══ ENTRIES SUPPLIED ══

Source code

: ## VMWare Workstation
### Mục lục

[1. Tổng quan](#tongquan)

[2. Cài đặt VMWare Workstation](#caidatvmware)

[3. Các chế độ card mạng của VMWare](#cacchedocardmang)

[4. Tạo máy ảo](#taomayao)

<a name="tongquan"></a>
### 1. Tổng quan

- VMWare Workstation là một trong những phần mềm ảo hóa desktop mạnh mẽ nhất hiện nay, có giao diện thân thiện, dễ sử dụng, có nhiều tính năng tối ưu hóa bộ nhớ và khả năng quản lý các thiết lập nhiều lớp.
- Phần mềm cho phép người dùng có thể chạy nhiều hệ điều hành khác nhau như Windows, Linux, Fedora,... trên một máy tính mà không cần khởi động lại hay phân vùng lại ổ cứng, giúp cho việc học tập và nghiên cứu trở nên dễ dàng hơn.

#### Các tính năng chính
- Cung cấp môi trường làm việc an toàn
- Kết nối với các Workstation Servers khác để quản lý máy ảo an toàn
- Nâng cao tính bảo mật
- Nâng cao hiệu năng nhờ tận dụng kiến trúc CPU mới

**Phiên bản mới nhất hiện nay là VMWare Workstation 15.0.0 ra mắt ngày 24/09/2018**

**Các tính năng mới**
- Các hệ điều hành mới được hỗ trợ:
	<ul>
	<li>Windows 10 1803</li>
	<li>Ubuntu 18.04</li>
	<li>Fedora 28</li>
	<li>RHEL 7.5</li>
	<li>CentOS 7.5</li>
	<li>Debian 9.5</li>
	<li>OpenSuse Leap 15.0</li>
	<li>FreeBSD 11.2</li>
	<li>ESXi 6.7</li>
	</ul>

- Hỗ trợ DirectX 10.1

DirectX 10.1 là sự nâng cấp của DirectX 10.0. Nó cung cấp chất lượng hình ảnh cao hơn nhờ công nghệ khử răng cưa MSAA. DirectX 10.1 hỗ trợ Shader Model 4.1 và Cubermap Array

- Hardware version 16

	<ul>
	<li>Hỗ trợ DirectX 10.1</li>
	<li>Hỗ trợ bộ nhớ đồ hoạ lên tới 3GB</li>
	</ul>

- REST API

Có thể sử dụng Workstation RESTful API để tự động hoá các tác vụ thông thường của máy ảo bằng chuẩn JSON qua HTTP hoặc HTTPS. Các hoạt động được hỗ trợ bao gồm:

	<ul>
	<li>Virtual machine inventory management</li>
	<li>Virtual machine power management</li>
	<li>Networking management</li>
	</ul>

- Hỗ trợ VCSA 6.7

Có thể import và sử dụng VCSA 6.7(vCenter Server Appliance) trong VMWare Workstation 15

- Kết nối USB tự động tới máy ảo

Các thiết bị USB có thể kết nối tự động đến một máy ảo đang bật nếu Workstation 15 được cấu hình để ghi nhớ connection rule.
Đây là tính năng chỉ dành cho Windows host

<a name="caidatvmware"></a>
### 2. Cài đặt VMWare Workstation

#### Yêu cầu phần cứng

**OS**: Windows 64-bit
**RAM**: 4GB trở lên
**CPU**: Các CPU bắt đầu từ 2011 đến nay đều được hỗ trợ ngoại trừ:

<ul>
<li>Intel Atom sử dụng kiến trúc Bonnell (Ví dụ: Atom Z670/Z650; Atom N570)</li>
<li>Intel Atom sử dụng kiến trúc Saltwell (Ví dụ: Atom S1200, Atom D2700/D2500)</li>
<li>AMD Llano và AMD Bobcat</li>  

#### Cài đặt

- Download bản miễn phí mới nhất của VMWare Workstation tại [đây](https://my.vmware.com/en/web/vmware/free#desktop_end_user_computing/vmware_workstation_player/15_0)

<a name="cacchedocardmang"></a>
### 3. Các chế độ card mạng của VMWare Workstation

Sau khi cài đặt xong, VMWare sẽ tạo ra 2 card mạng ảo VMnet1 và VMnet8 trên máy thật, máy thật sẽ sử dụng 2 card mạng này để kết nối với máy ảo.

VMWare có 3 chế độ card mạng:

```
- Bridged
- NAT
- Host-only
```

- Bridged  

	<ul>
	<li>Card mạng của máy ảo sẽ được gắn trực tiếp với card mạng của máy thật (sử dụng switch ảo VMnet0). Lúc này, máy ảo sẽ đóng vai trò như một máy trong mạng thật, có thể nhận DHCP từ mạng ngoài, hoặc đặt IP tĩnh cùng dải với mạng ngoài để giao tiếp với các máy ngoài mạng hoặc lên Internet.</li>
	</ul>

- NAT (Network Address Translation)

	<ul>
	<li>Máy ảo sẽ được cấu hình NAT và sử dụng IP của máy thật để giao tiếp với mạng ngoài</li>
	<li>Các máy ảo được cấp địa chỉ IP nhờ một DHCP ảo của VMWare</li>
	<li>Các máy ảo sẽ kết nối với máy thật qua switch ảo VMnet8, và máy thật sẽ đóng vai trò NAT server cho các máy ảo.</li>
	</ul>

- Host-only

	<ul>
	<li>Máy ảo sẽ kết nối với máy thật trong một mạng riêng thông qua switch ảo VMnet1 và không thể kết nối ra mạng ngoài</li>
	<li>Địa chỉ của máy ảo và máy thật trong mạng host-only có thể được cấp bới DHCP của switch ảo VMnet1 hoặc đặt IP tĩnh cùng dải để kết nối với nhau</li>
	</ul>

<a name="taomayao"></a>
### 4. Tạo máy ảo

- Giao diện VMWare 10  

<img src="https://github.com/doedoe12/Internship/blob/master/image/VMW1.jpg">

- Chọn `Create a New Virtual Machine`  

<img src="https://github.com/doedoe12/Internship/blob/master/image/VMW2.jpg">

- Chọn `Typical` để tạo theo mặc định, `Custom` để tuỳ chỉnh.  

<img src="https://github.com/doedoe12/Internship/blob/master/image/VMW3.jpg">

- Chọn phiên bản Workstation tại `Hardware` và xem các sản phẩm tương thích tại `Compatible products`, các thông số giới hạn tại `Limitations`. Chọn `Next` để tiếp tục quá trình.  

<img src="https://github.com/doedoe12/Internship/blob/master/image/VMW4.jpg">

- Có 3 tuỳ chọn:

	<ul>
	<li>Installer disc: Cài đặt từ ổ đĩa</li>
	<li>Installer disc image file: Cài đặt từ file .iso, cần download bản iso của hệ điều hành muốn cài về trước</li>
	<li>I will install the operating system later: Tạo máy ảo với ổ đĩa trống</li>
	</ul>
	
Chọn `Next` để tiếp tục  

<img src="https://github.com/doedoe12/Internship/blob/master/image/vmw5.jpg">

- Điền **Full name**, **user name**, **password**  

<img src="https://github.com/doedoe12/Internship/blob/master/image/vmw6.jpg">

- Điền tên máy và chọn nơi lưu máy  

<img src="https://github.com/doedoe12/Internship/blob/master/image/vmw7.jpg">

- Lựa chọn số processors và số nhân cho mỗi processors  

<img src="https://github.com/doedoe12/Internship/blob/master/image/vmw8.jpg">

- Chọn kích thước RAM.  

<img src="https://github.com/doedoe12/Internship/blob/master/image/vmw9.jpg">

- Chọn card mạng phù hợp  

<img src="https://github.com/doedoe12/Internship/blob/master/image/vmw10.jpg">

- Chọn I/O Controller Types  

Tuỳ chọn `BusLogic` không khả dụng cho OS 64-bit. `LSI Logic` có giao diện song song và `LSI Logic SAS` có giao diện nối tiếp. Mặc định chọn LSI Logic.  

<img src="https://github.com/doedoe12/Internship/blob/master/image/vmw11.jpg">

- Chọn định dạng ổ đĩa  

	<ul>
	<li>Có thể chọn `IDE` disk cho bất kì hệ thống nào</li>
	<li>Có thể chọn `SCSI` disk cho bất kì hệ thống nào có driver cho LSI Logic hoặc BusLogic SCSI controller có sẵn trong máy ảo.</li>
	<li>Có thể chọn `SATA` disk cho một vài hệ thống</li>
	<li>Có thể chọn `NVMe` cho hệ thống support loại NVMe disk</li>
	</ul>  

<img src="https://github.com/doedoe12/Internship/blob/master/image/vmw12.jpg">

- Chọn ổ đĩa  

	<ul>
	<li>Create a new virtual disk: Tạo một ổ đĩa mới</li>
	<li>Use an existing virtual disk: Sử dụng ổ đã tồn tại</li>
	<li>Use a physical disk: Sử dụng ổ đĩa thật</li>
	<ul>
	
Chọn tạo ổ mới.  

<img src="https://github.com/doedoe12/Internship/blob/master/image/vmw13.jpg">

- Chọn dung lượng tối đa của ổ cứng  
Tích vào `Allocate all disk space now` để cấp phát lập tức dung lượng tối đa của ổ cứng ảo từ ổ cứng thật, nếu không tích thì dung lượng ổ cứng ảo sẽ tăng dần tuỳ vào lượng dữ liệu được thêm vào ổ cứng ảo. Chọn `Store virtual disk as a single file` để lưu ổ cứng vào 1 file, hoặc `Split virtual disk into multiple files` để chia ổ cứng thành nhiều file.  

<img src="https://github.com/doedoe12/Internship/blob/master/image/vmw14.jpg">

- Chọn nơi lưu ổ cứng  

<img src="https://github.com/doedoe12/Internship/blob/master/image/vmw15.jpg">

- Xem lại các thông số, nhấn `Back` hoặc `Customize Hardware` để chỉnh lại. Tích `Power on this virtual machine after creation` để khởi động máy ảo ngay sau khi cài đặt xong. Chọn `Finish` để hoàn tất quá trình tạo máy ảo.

═══

Return, with no change at all, every line in the entries above from the line containing "loại NVMe disk</li>" through the line containing "<li>Use an existing".

- [RESULT OF THE TASK]
	<li>Có thể chọn `NVMe` cho hệ thống support loại NVMe disk</li>
	</ul>  

<img src="https://github.com/doedoe12/Internship/blob/master/image/vmw12.jpg">

- Chọn ổ đĩa  

	<ul>
	<li>Create a new virtual disk: Tạo một ổ đĩa mới</li>
	<li>Use an existing virtual disk: Sử dụng ổ đã tồn tại</li>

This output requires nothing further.